• [Your instructions] What is needed is a word-for-word copy of the records below.

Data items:
[Start of Attachment]

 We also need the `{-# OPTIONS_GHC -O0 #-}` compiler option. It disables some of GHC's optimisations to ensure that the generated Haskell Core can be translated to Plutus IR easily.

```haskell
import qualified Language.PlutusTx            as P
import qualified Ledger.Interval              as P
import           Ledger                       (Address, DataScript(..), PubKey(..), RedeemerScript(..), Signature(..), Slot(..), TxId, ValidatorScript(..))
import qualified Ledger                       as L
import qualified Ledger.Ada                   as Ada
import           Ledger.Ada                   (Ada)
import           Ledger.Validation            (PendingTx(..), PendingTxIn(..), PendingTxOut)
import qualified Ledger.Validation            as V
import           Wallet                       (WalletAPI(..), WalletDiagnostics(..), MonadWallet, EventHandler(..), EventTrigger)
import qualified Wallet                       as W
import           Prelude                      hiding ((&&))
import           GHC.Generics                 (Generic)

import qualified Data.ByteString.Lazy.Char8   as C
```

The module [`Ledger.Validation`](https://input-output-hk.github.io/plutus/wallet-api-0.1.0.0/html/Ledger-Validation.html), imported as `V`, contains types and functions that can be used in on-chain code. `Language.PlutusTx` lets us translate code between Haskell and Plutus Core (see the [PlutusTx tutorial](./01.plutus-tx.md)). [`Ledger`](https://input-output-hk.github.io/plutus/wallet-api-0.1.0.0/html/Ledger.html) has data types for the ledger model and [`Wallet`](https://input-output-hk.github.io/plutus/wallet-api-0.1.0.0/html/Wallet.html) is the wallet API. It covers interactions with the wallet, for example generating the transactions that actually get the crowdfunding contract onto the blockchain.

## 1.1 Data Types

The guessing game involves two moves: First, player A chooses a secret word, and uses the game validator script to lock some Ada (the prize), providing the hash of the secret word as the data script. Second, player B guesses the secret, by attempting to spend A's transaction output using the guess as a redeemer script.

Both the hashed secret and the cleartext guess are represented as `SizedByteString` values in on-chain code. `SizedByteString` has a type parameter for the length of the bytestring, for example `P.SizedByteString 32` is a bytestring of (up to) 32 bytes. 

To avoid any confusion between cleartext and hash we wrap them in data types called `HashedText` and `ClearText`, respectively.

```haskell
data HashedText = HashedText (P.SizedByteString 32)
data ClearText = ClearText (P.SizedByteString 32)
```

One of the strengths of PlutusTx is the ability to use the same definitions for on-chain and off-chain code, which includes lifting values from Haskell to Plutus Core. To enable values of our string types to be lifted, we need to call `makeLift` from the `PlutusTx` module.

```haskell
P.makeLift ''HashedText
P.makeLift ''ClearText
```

[End of Attachment]

• [Reply to the exercise]
 We also need the `{-# OPTIONS_GHC -O0 #-}` compiler option. It disables some of GHC's optimisations to ensure that the generated Haskell Core can be translated to Plutus IR easily.

```haskell
import qualified Language.PlutusTx            as P
import qualified Ledger.Interval              as P
import           Ledger                       (Address, DataScript(..), PubKey(..), RedeemerScript(..), Signature(..), Slot(..), TxId, ValidatorScript(..))
import qualified Ledger                       as L
import qualified Ledger.Ada                   as Ada
import           Ledger.Ada                   (Ada)
import           Ledger.Validation            (PendingTx(..), PendingTxIn(..), PendingTxOut)
import qualified Ledger.Validation            as V
import           Wallet                       (WalletAPI(..), WalletDiagnostics(..), MonadWallet, EventHandler(..), EventTrigger)
import qualified Wallet                       as W
import           Prelude                      hiding ((&&))
import           GHC.Generics                 (Generic)

import qualified Data.ByteString.Lazy.Char8   as C
```

The module [`Ledger.Validation`](https://input-output-hk.github.io/plutus/wallet-api-0.1.0.0/html/Ledger-Validation.html), imported as `V`, contains types and functions that can be used in on-chain code. `Language.PlutusTx` lets us translate code between Haskell and Plutus Core (see the [PlutusTx tutorial](./01.plutus-tx.md)). [`Ledger`](https://input-output-hk.github.io/plutus/wallet-api-0.1.0.0/html/Ledger.html) has data types for the ledger model and [`Wallet`](https://input-output-hk.github.io/plutus/wallet-api-0.1.0.0/html/Wallet.html) is the wallet API. It covers interactions with the wallet, for example generating the transactions that actually get the crowdfunding contract onto the blockchain.

## 1.1 Data Types

The guessing game involves two moves: First, player A chooses a secret word, and uses the game validator script to lock some Ada (the prize), providing the hash of the secret word as the data script. Second, player B guesses the secret, by attempting to spend A's transaction output using the guess as a redeemer script.

Both the hashed secret and the cleartext guess are represented as `SizedByteString` values in on-chain code. `SizedByteString` has a type parameter for the length of the bytestring, for example `P.SizedByteString 32` is a bytestring of (up to) 32 bytes. 

To avoid any confusion between cleartext and hash we wrap them in data types called `HashedText` and `ClearText`, respectively.

```haskell
data HashedText = HashedText (P.SizedByteString 32)
data ClearText = ClearText (P.SizedByteString 32)
```

One of the strengths of PlutusTx is the ability to use the same definitions for on-chain and off-chain code, which includes lifting values from Haskell to Plutus Core. To enable values of our string types to be lifted, we need to call `makeLift` from the `PlutusTx` module.

```haskell
P.makeLift ''HashedText
P.makeLift ''ClearText
```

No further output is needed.